# Mosquito Lagoon Advice...



## Dillusion (May 21, 2012)

It's a very hard fishery, even harder now since the last few years the ecosystem hasn't been doing well. You can go out and find 0 fish, or go out and find 200.

Since it's winter, use winter common sense. Fish won't be in the cold, they will be where the water is warm.

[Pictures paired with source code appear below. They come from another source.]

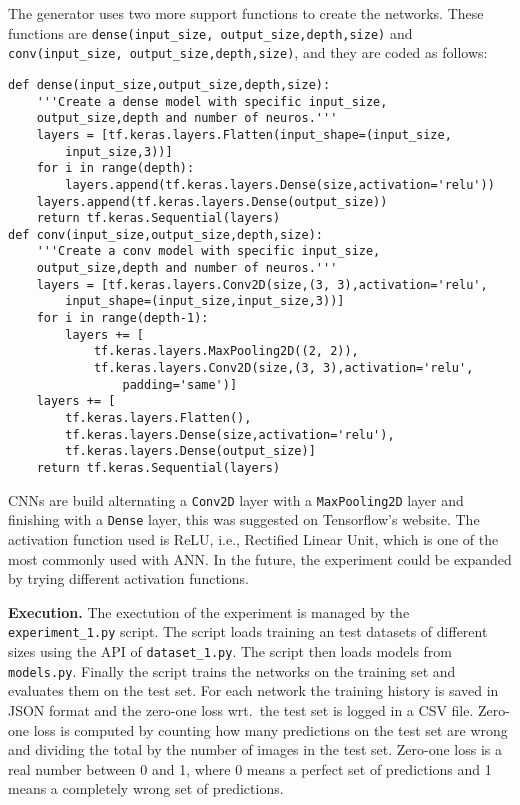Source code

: The generator uses two more support functions to create the networks. These functions are \texttt{dense(input\_size, output\_size,depth,size)} and \texttt{conv(input\_size, output\_size,depth,size)}, and they are coded as follows:
\begin{verbatim}
def dense(input_size,output_size,depth,size):
    '''Create a dense model with specific input_size,
    output_size,depth and number of neuros.'''
    layers = [tf.keras.layers.Flatten(input_shape=(input_size,
        input_size,3))]
    for i in range(depth):
        layers.append(tf.keras.layers.Dense(size,activation='relu'))
    layers.append(tf.keras.layers.Dense(output_size))
    return tf.keras.Sequential(layers)
def conv(input_size,output_size,depth,size):
    '''Create a conv model with specific input_size,
    output_size,depth and number of neuros.'''
    layers = [tf.keras.layers.Conv2D(size,(3, 3),activation='relu',
        input_shape=(input_size,input_size,3))]
    for i in range(depth-1):
        layers += [
            tf.keras.layers.MaxPooling2D((2, 2)),
            tf.keras.layers.Conv2D(size,(3, 3),activation='relu',
                padding='same')]
    layers += [
        tf.keras.layers.Flatten(),
        tf.keras.layers.Dense(size,activation='relu'),
        tf.keras.layers.Dense(output_size)]
    return tf.keras.Sequential(layers)
\end{verbatim}
CNNs are build alternating a \texttt{Conv2D} layer with a \texttt{MaxPooling2D} layer and finishing with a \texttt{Dense} layer, this was suggested on Tensorflow's website. The activation function used is ReLU, i.e., Rectified Linear Unit, which is one of the most commonly used with ANN. In the future, the experiment could be expanded by trying different activation functions.

\textbf{Execution.}
The exectution of the experiment is managed by the \texttt{experiment\_1.py} script. The script loads training an test datasets of different sizes using the API of \texttt{dataset\_1.py}. The script then loads models from \texttt{models.py}. Finally the script trains the networks on the training set and evaluates them on the test set. For each network the training history is saved in JSON format and the zero-one loss wrt.~the test set is logged in a CSV file. Zero-one loss is computed by counting how many predictions on the test set are wrong and dividing the total by the number of images in the test set. Zero-one loss is a real number between 0 and 1, where 0 means a perfect set of predictions and 1 means a completely wrong set of predictions.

Beacon 42 is my favorite ramp. Don't launch from biolab, it sucks.


----------



## Rediculous (May 5, 2012)

The wind is gonna be tough on sunday. It looks as though it's gonna be coming from the south. I'd do some research on google earth and look for places you'll be able to get some protection from the wind. Like matty said, some places may be holding only a few fish and others might be holding a ton of fish. Trout will be holding in the shallower potholes. It can be a tough fishery. But this time of the year you run a good chance of finding massive schools of fish. Good luck


----------



## phishphood (Dec 15, 2006)

> The wind is gonna be tough on sunday. It looks as though it's gonna be coming from the south. I'd do some research on google earth and look for places you'll be able to get some protection from the wind. Like matty said, some places may be holding only a few fish and others might be holding a ton of fish. Trout will be holding in the shallower potholes. It can be a tough fishery. But this time of the year you run a good chance of finding massive schools of fish. Good luck


Exactly. The wind today was forecast to be 9mph and I bet we had gusts to 20 or more and it got dang tough to have much fun out there. Sunday's winds are supposed to be stronger, so it will be sporty out there.


----------